The vertex-coloring problem on graphs avoiding bicolored members of a family of subgraphs has been widely studied. Most well-known examples are star coloring and acyclic coloring of graphs (Gr\"unbaum, 1973) where bicolored copies of $P_4$ and cycles are not allowed, respectively. In this paper, we study a variation of this problem, by considering vertex coloring on grids forbidding bicolored paths.

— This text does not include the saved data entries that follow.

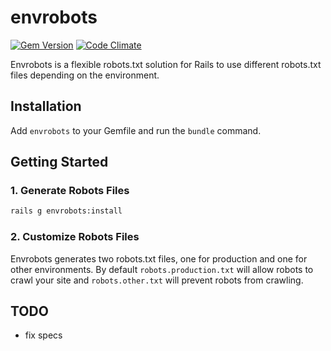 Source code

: # envrobots
[![Gem Version](https://badge.fury.io/rb/envrobots.png)](http://badge.fury.io/rb/envrobots)
[![Code Climate](https://codeclimate.com/github/jamescmartinez/envrobots.png)](https://codeclimate.com/github/jamescmartinez/envrobots)

Envrobots is a flexible robots.txt solution for Rails to use different robots.txt files depending on the environment.

## Installation

Add `envrobots` to your Gemfile and run the `bundle` command.

## Getting Started

### 1. Generate Robots Files
```bash
rails g envrobots:install
```
### 2. Customize Robots Files
Envrobots generates two robots.txt files, one for production and one for other environments. By default `robots.production.txt` will allow robots to crawl your site and `robots.other.txt` will prevent robots from crawling.

## TODO
- fix specs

We let $P_k$-chromatic number of a graph be the minimum number of colors needed to color the vertex set properly avoiding a bicolored $P_k.$ We show that in any 3-coloring of the cartesian product of paths, $P_{k-2}\square P_{k-2}$, there is a bicolored $P_k.$ With our result, the problem of finding the $P_k$-chromatic number of product of two paths (2-dimensional grid) is settled for all $k.$

翻译：图论中避免特定子图族出现双色构型的顶点着色问题已被广泛研究。最著名的例子是星着色（Grünbaum, 1973）和无环着色（Grünbaum, 1973），分别禁止出现双色的 $P_4$ 路径和双色环。本文研究该问题的变体，通过考虑禁止双色路径的网格顶点着色问题。我们定义图的 $P_k$-色数为避免双色 $P_k$ 路径所需的最小颜色数。我们证明在路径笛卡尔积 $P_{k-2}\square P_{k-2}$ 的任何 3-着色中，必然存在双色 $P_k$ 路径。结合该结果，二维网格（两条路径的乘积图）的 $P_k$-色数问题对任意 $k$ 值得到了完整解决。